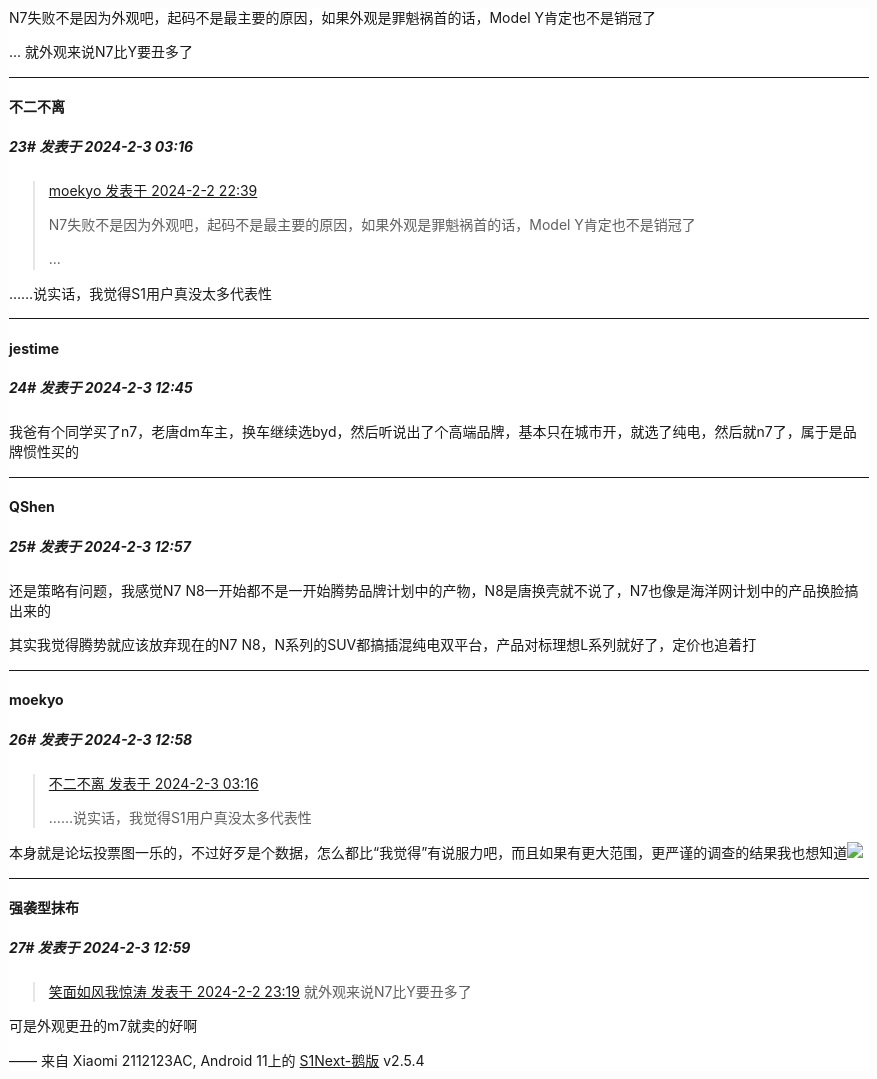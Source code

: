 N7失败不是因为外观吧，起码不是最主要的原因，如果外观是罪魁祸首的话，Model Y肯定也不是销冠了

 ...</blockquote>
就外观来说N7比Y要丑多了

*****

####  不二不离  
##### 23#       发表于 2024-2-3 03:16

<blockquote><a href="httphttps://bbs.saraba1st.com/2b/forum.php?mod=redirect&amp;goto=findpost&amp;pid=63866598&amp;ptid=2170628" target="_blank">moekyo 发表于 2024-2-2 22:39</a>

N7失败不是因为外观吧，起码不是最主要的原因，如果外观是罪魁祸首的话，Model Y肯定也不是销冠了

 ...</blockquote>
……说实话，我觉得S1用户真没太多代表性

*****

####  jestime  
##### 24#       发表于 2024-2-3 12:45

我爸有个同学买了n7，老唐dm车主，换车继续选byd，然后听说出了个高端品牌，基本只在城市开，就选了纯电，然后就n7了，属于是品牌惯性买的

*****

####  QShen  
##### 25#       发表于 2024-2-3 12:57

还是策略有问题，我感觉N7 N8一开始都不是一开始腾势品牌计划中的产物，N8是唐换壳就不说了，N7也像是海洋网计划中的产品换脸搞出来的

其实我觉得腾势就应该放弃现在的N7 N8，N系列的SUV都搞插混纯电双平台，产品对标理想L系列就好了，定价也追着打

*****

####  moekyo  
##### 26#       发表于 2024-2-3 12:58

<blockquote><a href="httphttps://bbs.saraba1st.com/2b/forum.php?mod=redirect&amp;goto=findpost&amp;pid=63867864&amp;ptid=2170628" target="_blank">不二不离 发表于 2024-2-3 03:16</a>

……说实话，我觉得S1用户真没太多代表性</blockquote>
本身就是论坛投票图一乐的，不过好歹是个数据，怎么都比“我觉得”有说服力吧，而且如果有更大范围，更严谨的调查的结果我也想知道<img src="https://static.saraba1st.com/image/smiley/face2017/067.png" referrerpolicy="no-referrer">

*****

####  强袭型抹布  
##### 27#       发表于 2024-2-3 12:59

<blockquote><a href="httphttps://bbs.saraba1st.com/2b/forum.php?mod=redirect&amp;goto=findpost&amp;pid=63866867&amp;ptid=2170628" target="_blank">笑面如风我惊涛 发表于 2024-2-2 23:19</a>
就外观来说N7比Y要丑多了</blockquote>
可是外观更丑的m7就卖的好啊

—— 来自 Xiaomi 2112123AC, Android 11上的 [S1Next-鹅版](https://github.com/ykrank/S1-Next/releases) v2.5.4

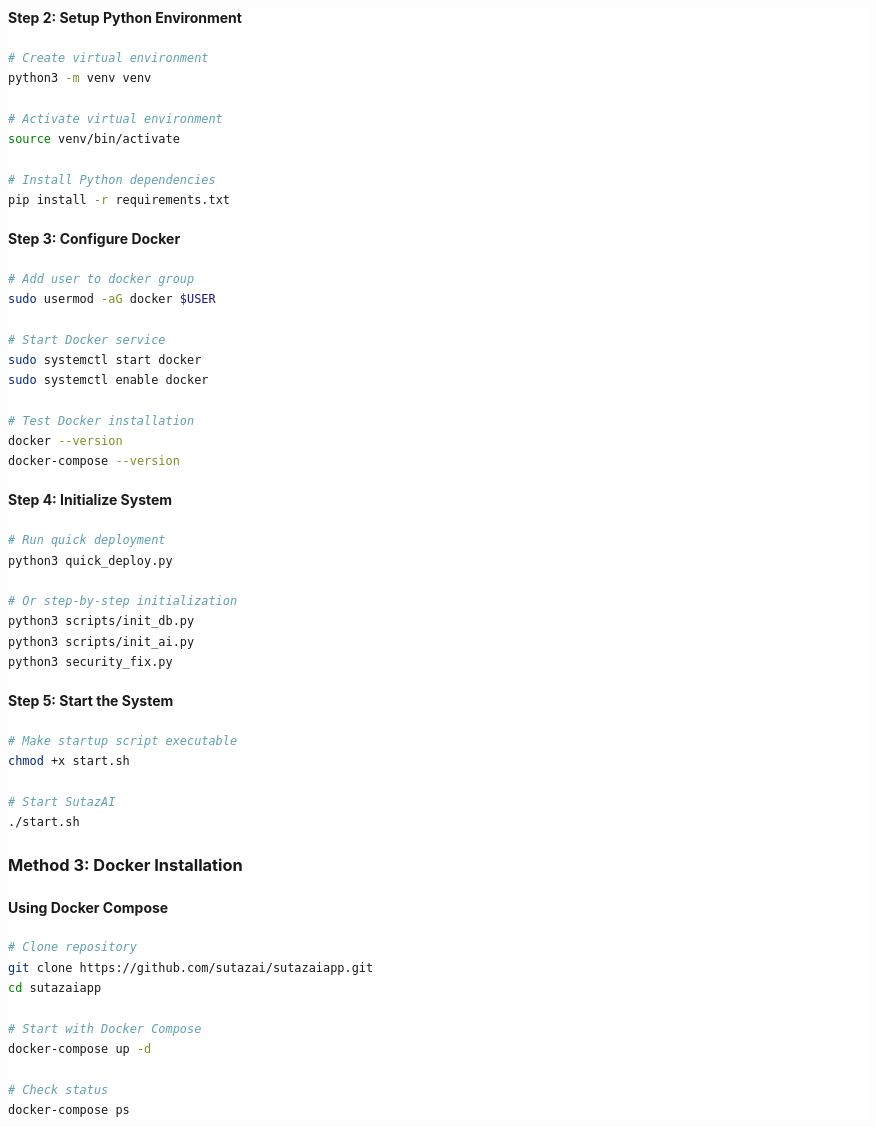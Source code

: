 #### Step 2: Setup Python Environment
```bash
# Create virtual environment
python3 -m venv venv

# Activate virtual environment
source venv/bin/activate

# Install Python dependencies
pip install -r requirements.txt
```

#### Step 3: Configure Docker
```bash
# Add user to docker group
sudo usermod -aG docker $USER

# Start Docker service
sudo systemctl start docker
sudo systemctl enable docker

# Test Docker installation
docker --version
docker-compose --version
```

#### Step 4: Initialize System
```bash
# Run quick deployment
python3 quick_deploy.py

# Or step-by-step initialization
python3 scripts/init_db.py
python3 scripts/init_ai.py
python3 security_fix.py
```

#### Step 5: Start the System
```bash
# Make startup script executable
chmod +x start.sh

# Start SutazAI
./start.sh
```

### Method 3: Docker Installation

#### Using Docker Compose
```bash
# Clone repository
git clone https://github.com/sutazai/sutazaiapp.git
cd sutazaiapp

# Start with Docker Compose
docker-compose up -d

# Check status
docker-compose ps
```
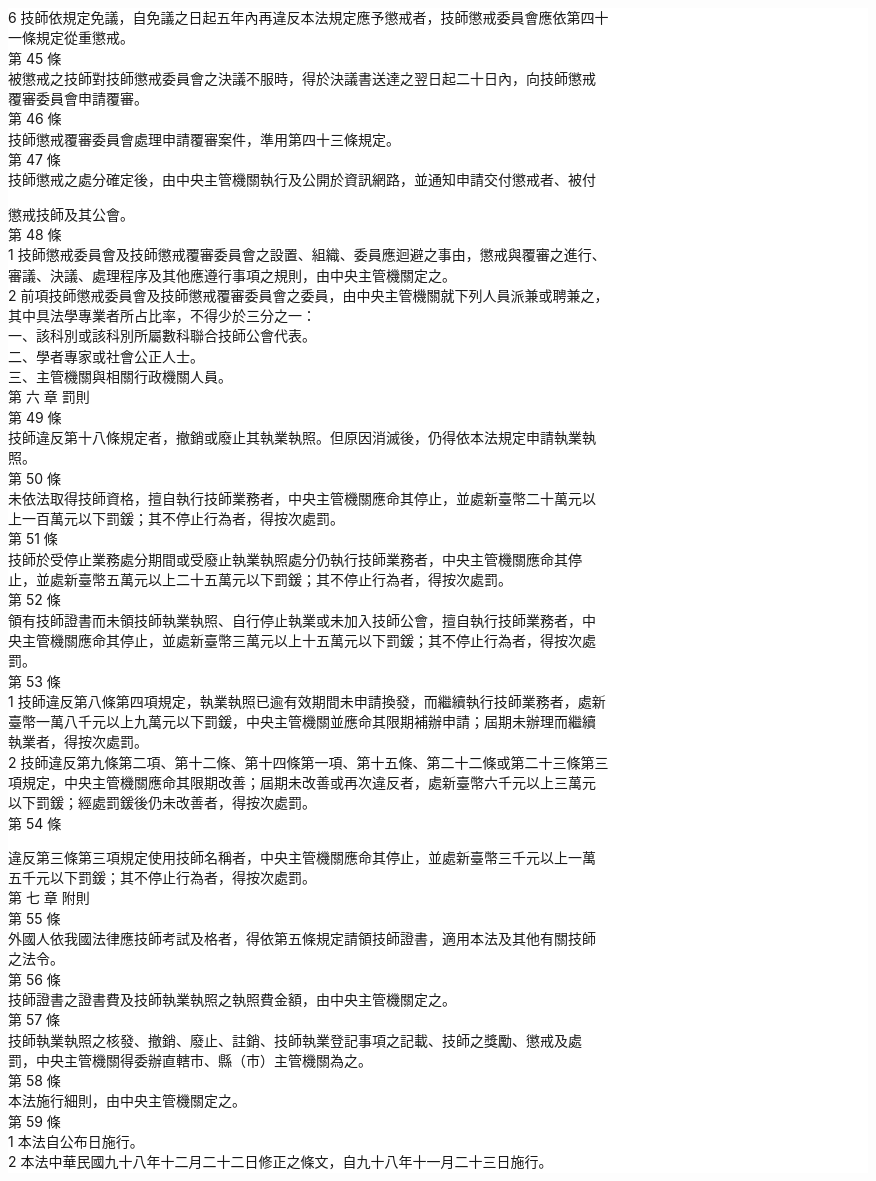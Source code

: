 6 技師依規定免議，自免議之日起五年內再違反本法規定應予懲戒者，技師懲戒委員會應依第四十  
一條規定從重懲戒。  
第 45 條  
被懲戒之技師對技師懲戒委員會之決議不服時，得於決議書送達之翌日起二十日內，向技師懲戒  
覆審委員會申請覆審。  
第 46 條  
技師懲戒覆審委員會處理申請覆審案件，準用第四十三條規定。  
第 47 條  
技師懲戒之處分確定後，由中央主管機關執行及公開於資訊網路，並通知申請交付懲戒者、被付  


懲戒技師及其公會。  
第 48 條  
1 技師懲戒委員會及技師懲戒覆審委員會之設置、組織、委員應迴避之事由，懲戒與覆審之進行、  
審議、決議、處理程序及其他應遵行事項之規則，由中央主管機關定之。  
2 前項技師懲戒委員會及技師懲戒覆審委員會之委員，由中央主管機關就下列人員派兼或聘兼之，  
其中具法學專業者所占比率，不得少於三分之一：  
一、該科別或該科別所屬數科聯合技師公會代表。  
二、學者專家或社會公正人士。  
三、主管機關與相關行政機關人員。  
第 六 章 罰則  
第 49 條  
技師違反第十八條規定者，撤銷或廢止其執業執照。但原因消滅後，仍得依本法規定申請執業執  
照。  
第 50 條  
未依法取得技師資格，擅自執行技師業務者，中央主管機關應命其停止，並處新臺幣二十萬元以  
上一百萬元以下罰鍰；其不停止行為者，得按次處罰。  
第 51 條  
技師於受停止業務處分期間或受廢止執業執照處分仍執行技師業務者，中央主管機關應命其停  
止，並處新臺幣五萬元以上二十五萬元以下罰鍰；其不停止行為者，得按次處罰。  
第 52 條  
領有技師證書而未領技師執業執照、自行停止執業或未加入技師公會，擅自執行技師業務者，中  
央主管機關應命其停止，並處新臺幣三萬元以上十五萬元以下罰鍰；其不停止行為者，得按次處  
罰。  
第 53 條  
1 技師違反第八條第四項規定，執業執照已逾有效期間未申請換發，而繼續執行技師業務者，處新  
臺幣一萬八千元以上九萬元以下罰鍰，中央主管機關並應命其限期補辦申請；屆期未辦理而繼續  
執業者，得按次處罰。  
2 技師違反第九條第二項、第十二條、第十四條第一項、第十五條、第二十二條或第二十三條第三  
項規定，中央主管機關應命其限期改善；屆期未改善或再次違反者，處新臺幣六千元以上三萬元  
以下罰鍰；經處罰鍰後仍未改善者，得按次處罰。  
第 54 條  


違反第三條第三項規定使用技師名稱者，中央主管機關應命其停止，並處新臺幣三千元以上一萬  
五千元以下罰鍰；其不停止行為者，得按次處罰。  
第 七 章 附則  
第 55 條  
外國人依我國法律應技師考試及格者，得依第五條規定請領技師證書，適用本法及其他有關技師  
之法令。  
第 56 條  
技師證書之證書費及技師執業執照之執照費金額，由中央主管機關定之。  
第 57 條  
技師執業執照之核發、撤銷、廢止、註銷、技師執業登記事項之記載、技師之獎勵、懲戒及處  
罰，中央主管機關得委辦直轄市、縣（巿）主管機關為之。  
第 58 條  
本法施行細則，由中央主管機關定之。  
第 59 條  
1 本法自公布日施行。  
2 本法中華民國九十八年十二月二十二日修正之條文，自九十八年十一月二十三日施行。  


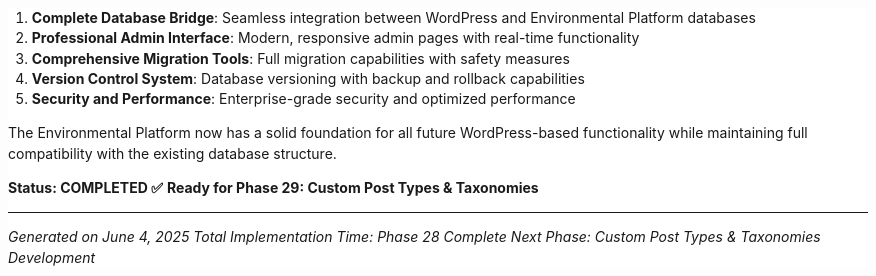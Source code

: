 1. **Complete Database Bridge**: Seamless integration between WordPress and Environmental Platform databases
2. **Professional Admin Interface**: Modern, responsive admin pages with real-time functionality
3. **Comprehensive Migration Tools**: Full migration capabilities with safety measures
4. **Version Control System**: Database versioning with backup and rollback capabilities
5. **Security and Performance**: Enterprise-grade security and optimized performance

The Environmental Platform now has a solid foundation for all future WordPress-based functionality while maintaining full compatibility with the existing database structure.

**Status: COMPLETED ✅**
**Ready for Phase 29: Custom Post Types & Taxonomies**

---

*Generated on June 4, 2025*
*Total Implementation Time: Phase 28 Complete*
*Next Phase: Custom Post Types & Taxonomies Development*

• **What needs to be done**: Your reply should hold only the records, duplicated exactly, without any image.

• **Solution to this task**:
Source code

: N7失败不是因为外观吧，起码不是最主要的原因，如果外观是罪魁祸首的话，Model Y肯定也不是销冠了

 ...</blockquote>
就外观来说N7比Y要丑多了

*****

####  不二不离  
##### 23#       发表于 2024-2-3 03:16

<blockquote><a href="httphttps://bbs.saraba1st.com/2b/forum.php?mod=redirect&amp;goto=findpost&amp;pid=63866598&amp;ptid=2170628" target="_blank">moekyo 发表于 2024-2-2 22:39</a>

N7失败不是因为外观吧，起码不是最主要的原因，如果外观是罪魁祸首的话，Model Y肯定也不是销冠了

 ...</blockquote>
……说实话，我觉得S1用户真没太多代表性

*****

####  jestime  
##### 24#       发表于 2024-2-3 12:45

我爸有个同学买了n7，老唐dm车主，换车继续选byd，然后听说出了个高端品牌，基本只在城市开，就选了纯电，然后就n7了，属于是品牌惯性买的

*****

####  QShen  
##### 25#       发表于 2024-2-3 12:57

还是策略有问题，我感觉N7 N8一开始都不是一开始腾势品牌计划中的产物，N8是唐换壳就不说了，N7也像是海洋网计划中的产品换脸搞出来的

其实我觉得腾势就应该放弃现在的N7 N8，N系列的SUV都搞插混纯电双平台，产品对标理想L系列就好了，定价也追着打

*****

####  moekyo  
##### 26#       发表于 2024-2-3 12:58

<blockquote><a href="httphttps://bbs.saraba1st.com/2b/forum.php?mod=redirect&amp;goto=findpost&amp;pid=63867864&amp;ptid=2170628" target="_blank">不二不离 发表于 2024-2-3 03:16</a>

……说实话，我觉得S1用户真没太多代表性</blockquote>
本身就是论坛投票图一乐的，不过好歹是个数据，怎么都比“我觉得”有说服力吧，而且如果有更大范围，更严谨的调查的结果我也想知道<img src="https://static.saraba1st.com/image/smiley/face2017/067.png" referrerpolicy="no-referrer">

*****

####  强袭型抹布  
##### 27#       发表于 2024-2-3 12:59

<blockquote><a href="httphttps://bbs.saraba1st.com/2b/forum.php?mod=redirect&amp;goto=findpost&amp;pid=63866867&amp;ptid=2170628" target="_blank">笑面如风我惊涛 发表于 2024-2-2 23:19</a>
就外观来说N7比Y要丑多了</blockquote>
可是外观更丑的m7就卖的好啊

—— 来自 Xiaomi 2112123AC, Android 11上的 [S1Next-鹅版](https://github.com/ykrank/S1-Next/releases) v2.5.4

Source code

: #### Step 2: Setup Python Environment
```bash
# Create virtual environment
python3 -m venv venv

# Activate virtual environment
source venv/bin/activate

# Install Python dependencies
pip install -r requirements.txt
```

#### Step 3: Configure Docker
```bash
# Add user to docker group
sudo usermod -aG docker $USER

# Start Docker service
sudo systemctl start docker
sudo systemctl enable docker

# Test Docker installation
docker --version
docker-compose --version
```

#### Step 4: Initialize System
```bash
# Run quick deployment
python3 quick_deploy.py

# Or step-by-step initialization
python3 scripts/init_db.py
python3 scripts/init_ai.py
python3 security_fix.py
```

#### Step 5: Start the System
```bash
# Make startup script executable
chmod +x start.sh

# Start SutazAI
./start.sh
```

### Method 3: Docker Installation

#### Using Docker Compose
```bash
# Clone repository
git clone https://github.com/sutazai/sutazaiapp.git
cd sutazaiapp

# Start with Docker Compose
docker-compose up -d

# Check status
docker-compose ps
```
Source code

: 6 技師依規定免議，自免議之日起五年內再違反本法規定應予懲戒者，技師懲戒委員會應依第四十  
一條規定從重懲戒。  
第 45 條  
被懲戒之技師對技師懲戒委員會之決議不服時，得於決議書送達之翌日起二十日內，向技師懲戒  
覆審委員會申請覆審。  
第 46 條  
技師懲戒覆審委員會處理申請覆審案件，準用第四十三條規定。  
第 47 條  
技師懲戒之處分確定後，由中央主管機關執行及公開於資訊網路，並通知申請交付懲戒者、被付  


懲戒技師及其公會。  
第 48 條  
1 技師懲戒委員會及技師懲戒覆審委員會之設置、組織、委員應迴避之事由，懲戒與覆審之進行、  
審議、決議、處理程序及其他應遵行事項之規則，由中央主管機關定之。  
2 前項技師懲戒委員會及技師懲戒覆審委員會之委員，由中央主管機關就下列人員派兼或聘兼之，  
其中具法學專業者所占比率，不得少於三分之一：  
一、該科別或該科別所屬數科聯合技師公會代表。  
二、學者專家或社會公正人士。  
三、主管機關與相關行政機關人員。  
第 六 章 罰則  
第 49 條  
技師違反第十八條規定者，撤銷或廢止其執業執照。但原因消滅後，仍得依本法規定申請執業執  
照。  
第 50 條  
未依法取得技師資格，擅自執行技師業務者，中央主管機關應命其停止，並處新臺幣二十萬元以  
上一百萬元以下罰鍰；其不停止行為者，得按次處罰。  
第 51 條  
技師於受停止業務處分期間或受廢止執業執照處分仍執行技師業務者，中央主管機關應命其停  
止，並處新臺幣五萬元以上二十五萬元以下罰鍰；其不停止行為者，得按次處罰。  
第 52 條  
領有技師證書而未領技師執業執照、自行停止執業或未加入技師公會，擅自執行技師業務者，中  
央主管機關應命其停止，並處新臺幣三萬元以上十五萬元以下罰鍰；其不停止行為者，得按次處  
罰。  
第 53 條  
1 技師違反第八條第四項規定，執業執照已逾有效期間未申請換發，而繼續執行技師業務者，處新  
臺幣一萬八千元以上九萬元以下罰鍰，中央主管機關並應命其限期補辦申請；屆期未辦理而繼續  
執業者，得按次處罰。  
2 技師違反第九條第二項、第十二條、第十四條第一項、第十五條、第二十二條或第二十三條第三  
項規定，中央主管機關應命其限期改善；屆期未改善或再次違反者，處新臺幣六千元以上三萬元  
以下罰鍰；經處罰鍰後仍未改善者，得按次處罰。  
第 54 條  


違反第三條第三項規定使用技師名稱者，中央主管機關應命其停止，並處新臺幣三千元以上一萬  
五千元以下罰鍰；其不停止行為者，得按次處罰。  
第 七 章 附則  
第 55 條  
外國人依我國法律應技師考試及格者，得依第五條規定請領技師證書，適用本法及其他有關技師  
之法令。  
第 56 條  
技師證書之證書費及技師執業執照之執照費金額，由中央主管機關定之。  
第 57 條  
技師執業執照之核發、撤銷、廢止、註銷、技師執業登記事項之記載、技師之獎勵、懲戒及處  
罰，中央主管機關得委辦直轄市、縣（巿）主管機關為之。  
第 58 條  
本法施行細則，由中央主管機關定之。  
第 59 條  
1 本法自公布日施行。  
2 本法中華民國九十八年十二月二十二日修正之條文，自九十八年十一月二十三日施行。  


Source code

: 1. **Complete Database Bridge**: Seamless integration between WordPress and Environmental Platform databases
2. **Professional Admin Interface**: Modern, responsive admin pages with real-time functionality
3. **Comprehensive Migration Tools**: Full migration capabilities with safety measures
4. **Version Control System**: Database versioning with backup and rollback capabilities
5. **Security and Performance**: Enterprise-grade security and optimized performance

The Environmental Platform now has a solid foundation for all future WordPress-based functionality while maintaining full compatibility with the existing database structure.

**Status: COMPLETED ✅**
**Ready for Phase 29: Custom Post Types & Taxonomies**

---

*Generated on June 4, 2025*
*Total Implementation Time: Phase 28 Complete*
*Next Phase: Custom Post Types & Taxonomies Development*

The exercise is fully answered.